Putin hatte Janukowytsch voreilig zu seiner Wahl beglückwünscht. Die Annullierung der Wahl war für ihn eine schwere Niederlage, er kann keine Niederlagen verkraften. Unter Juschtschenko verschlechterte sich das Verhältnis zwischen den beiden Staaten, und es setzte eine scharfe anti-ukrainische Propaganda in den russischen Medien ein.

2013 und 2014 folgten die Proteste des sogenannten Euromaidan. Diese richteten sich gegen den 2010 doch noch zum ukrainischen Präsidenten gewählten Janukowytsch und dessen von Russland erzwungene Weigerung, ein Assoziierungsabkommen mit der EU zu unterzeichnen.
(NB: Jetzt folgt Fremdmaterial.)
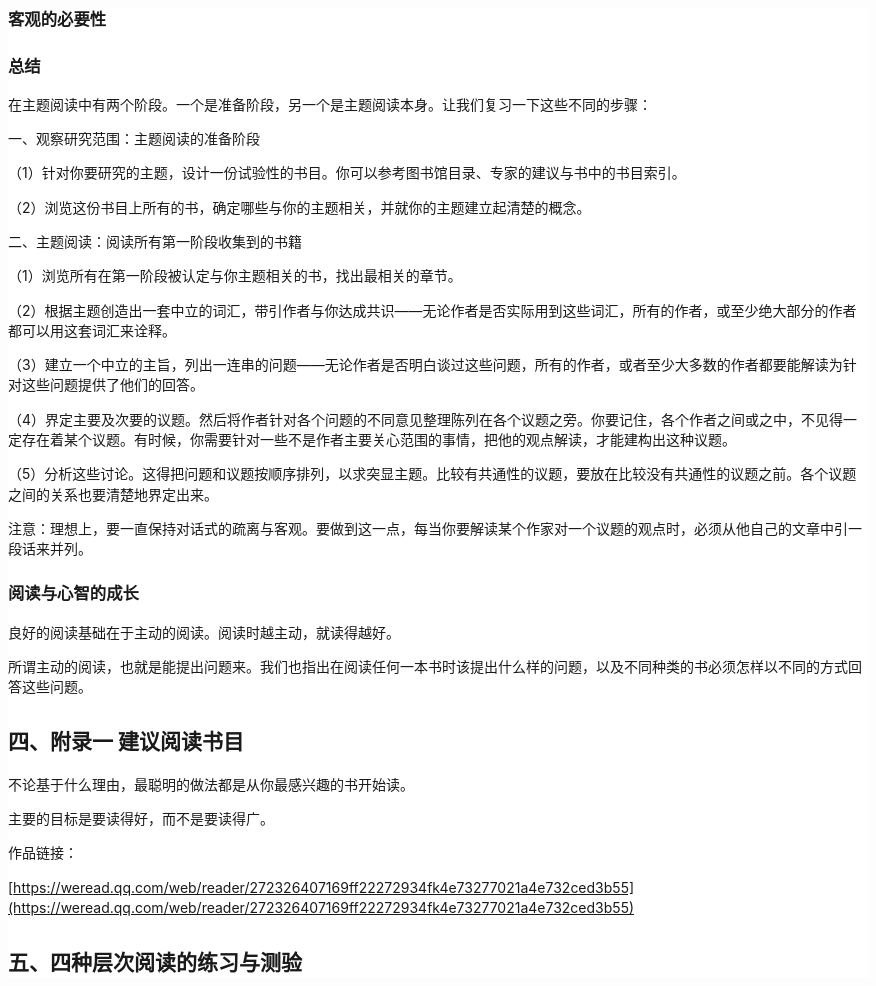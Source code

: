 ### 客观的必要性

### 总结

在主题阅读中有两个阶段。一个是准备阶段，另一个是主题阅读本身。让我们复习一下这些不同的步骤：

一、观察研究范围：主题阅读的准备阶段

（1）针对你要研究的主题，设计一份试验性的书目。你可以参考图书馆目录、专家的建议与书中的书目索引。

（2）浏览这份书目上所有的书，确定哪些与你的主题相关，并就你的主题建立起清楚的概念。

二、主题阅读：阅读所有第一阶段收集到的书籍

（1）浏览所有在第一阶段被认定与你主题相关的书，找出最相关的章节。

（2）根据主题创造出一套中立的词汇，带引作者与你达成共识——无论作者是否实际用到这些词汇，所有的作者，或至少绝大部分的作者都可以用这套词汇来诠释。

（3）建立一个中立的主旨，列出一连串的问题——无论作者是否明白谈过这些问题，所有的作者，或者至少大多数的作者都要能解读为针对这些问题提供了他们的回答。

（4）界定主要及次要的议题。然后将作者针对各个问题的不同意见整理陈列在各个议题之旁。你要记住，各个作者之间或之中，不见得一定存在着某个议题。有时候，你需要针对一些不是作者主要关心范围的事情，把他的观点解读，才能建构出这种议题。

（5）分析这些讨论。这得把问题和议题按顺序排列，以求突显主题。比较有共通性的议题，要放在比较没有共通性的议题之前。各个议题之间的关系也要清楚地界定出来。

注意：理想上，要一直保持对话式的疏离与客观。要做到这一点，每当你要解读某个作家对一个议题的观点时，必须从他自己的文章中引一段话来并列。

### 阅读与心智的成长

良好的阅读基础在于主动的阅读。阅读时越主动，就读得越好。

所谓主动的阅读，也就是能提出问题来。我们也指出在阅读任何一本书时该提出什么样的问题，以及不同种类的书必须怎样以不同的方式回答这些问题。

## 四、附录一 建议阅读书目

不论基于什么理由，最聪明的做法都是从你最感兴趣的书开始读。

主要的目标是要读得好，而不是要读得广。

作品链接：

[https://weread.qq.com/web/reader/272326407169ff22272934fk4e73277021a4e732ced3b55](https://weread.qq.com/web/reader/272326407169ff22272934fk4e73277021a4e732ced3b55)

## 五、四种层次阅读的练习与测验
Kurz darauf annektierte Russland die Krim und zettelte den Krieg gegen die Ukraine im Donbas an.

Der von einer Volksbewegung herbeigeführte Sturz des gewählten Präsidenten und die Hinwendung zum Westen weckten in Putin die Angst, dass sich die russische Zivilgesellschaft an der Ukraine ein Beispiel nehmen und seinen eigenen Sturz und einen Wechsel des politischen Systems auslösen könnte.

Besteht denn Hoffnung, dass sich Russland irgendwann in der Zukunft demokratisieren wird?

Als auf die Vergangenheit ausgerichteter Historiker scheue ich mich vor Prognosen. Die Dominanz des Staates über die Gesellschaft ist stark ausgeprägt in der Geschichte Russlands, und diese Last der Geschichte ist schwer abzuwerfen. Andererseits ist die Geschichte offen. Immerhin erlebte Russland nach der Februarrevolution von 1917 und wieder am Ende der 1980er- und in den 1990er-Jahren kurze Phasen der Demokratisierung. Das Manko an Staatlichkeit, das wiederum so lange die Ukraine geprägt hat, hat dagegen positive Auswirkungen. Vor allem in Form einer starken Zivilgesellschaft, die sich dem Staat widersetzt und heute der russischen Aggression mutig entgegentritt.